Mark Gray makes some interesting points in his article, particularly concerning the inability of young people to discern the difference between what the Catholic Church teaches (re: for instance, faith and science) and what other Christian denominations teach. I think general knowledge about religion and connection with faith at all is lacking. They are exposed more and more to different faith traditions and no faith and are hard pressed to articulate why or even what they believe.  But truthfully, in my encounter with college students for the last 35 years, the supposed conflict with faith and science and the inability to articulate the hope of their faith are not the principle reasons they leave. These students have been taught from birth that we are all equal, that no one should be left out, that everyone and everything has value. Consequently when they hear that their gay friends are “intrinsically disordered,” that women are not to be admitted to ordination, that Catholicism is better or contains the fullness of the truth more than any other faith, it strikes them as inherently unfair and inconsistent with the values we have given them. They have a hard time reconciling what the church teaches (and sometimes the way the church teaches it) with the societal value that no one person is better than another (and, consequently, that no one’s truth is better than another one’s truth). The other thing they have a hard time with is that the Church moves very slowly.
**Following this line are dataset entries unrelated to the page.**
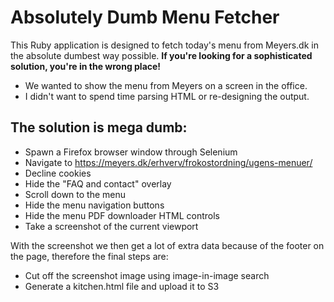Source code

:# Absolutely Dumb Menu Fetcher

This Ruby application is designed to fetch today's menu from Meyers.dk in the absolute dumbest way possible. **If you're looking for a sophisticated solution, you're in the wrong place!**

- We wanted to show the menu from Meyers on a screen in the office.
- I didn't want to spend time parsing HTML or re-designing the output.

## The solution is mega dumb:

- Spawn a Firefox browser window through Selenium
- Navigate to https://meyers.dk/erhverv/frokostordning/ugens-menuer/
- Decline cookies
- Hide the "FAQ and contact" overlay
- Scroll down to the menu
- Hide the menu navigation buttons
- Hide the menu PDF downloader HTML controls
- Take a screenshot of the current viewport

With the screenshot we then get a lot of extra data because of the footer on the page, therefore the final steps are:

- Cut off the screenshot image using image-in-image search
- Generate a kitchen.html file and upload it to S3

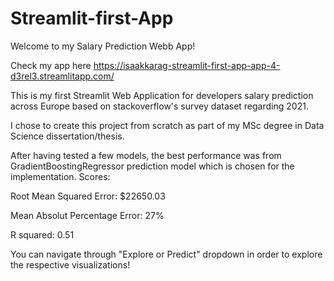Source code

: # Streamlit-first-App

Welcome to my Salary Prediction Webb App! 

Check my app here https://isaakkarag-streamlit-first-app-app-4-d3rel3.streamlitapp.com/

This is my first Streamlit Web Application for developers salary prediction across Europe based on stackoverflow's survey dataset regarding 2021.

I chose to create this project from scratch as part of my MSc degree in Data Science dissertation/thesis. 


After having tested a few models, the best performance was from GradientBoostingRegressor prediction model which is chosen for the implementation. 
Scores: 

Root Mean Squared Error: $22650.03

Mean Absolut Percentage Error: 27%

R squared: 0.51

You can navigate through "Explore or Predict" dropdown in order to explore the respective visualizations! 
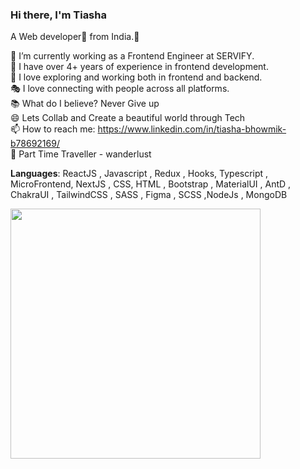 ### Hi there, I'm Tiasha <br/>
A Web developer🎯 from India.👋 <br/>

💼 I’m currently working as a Frontend Engineer at SERVIFY.<br/>
🎒 I have over 4+ years of experience in frontend development.<br/>
🧭 I love exploring and working both in frontend and backend.<br/>
🎭 I love connecting with people across all platforms.<br/>
📚 What do I believe? Never Give up <br/>
😄 Lets Collab and Create a beautiful world through Tech <br/>
📫 How to reach me: https://www.linkedin.com/in/tiasha-bhowmik-b78692169/  <br/>
🎥 Part Time Traveller - wanderlust<br/>

**Languages**:
ReactJS , Javascript , Redux , Hooks, Typescript , MicroFrontend, NextJS , CSS, HTML , Bootstrap , MaterialUI , AntD , ChakraUI , TailwindCSS , SASS , Figma , SCSS ,NodeJs , MongoDB<br/>

<img src="https://github-readme-stats.vercel.app/api?username=bhowmiktiasha&show_icons=true&theme=radical&rank_icon=github" width="400">


<!--
**bhowmiktiasha/bhowmiktiasha** is a ✨ _special_ ✨ repository because its `README.md` (this file) appears on your GitHub profile.

Here are some ideas to get you started:

- 🔭 I’m currently working on ...
- 🌱 I’m currently learning ...
- 👯 I’m looking to collaborate on ...
- 🤔 I’m looking for help with ...
- 💬 Ask me about ...
- 📫 How to reach me: ...
- 😄 Pronouns: ...
- ⚡ Fun fact: ...
-->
In a world in which we are impatient when the microwave is taking a long time, the movement of a global church (and the recognition that America is a very small percentage of the Catholics in the world and doesn’t get to dictate where the world church should go next)) seems glacial.

   

Gordon:

You are also a popular speaker at many Chicago area venues. Could you share with our readers the titles of your recant presentations and where you presented them?
   
Mary:







 

I present mainly at parishes and retreats. The three most common areas in which people ask me to present are scripture, prayer, and my books Here is a list of most recent titles:

  • “Remembering God” at St. Anne’s Church, Barrington (I did a presentation on Mothers, Lovers…the year before)
  • Wine, Chocolate, and God: Being Guests In Our Own House” – A Deacon’s Wives Retreat
  • Celtic Spirituality” St. Raymond Church, Mount Prospect
  • Interfaith Panel on Religion, Sex, and Sexuality” SHAPE student group at Northwestern University
  • “Encountering the Living Christ” Parish Leadership Day, Archdiocese of Chicago
  • Let There be Peace on Earth”  Soul Space Women’s Interfaith Retreat
   

Gordon:

Sheil Catholic Center is an exceptional and valuable resource, and your and your colleagues leadership is a blessing for all of us. Thank you for taking time for this interview.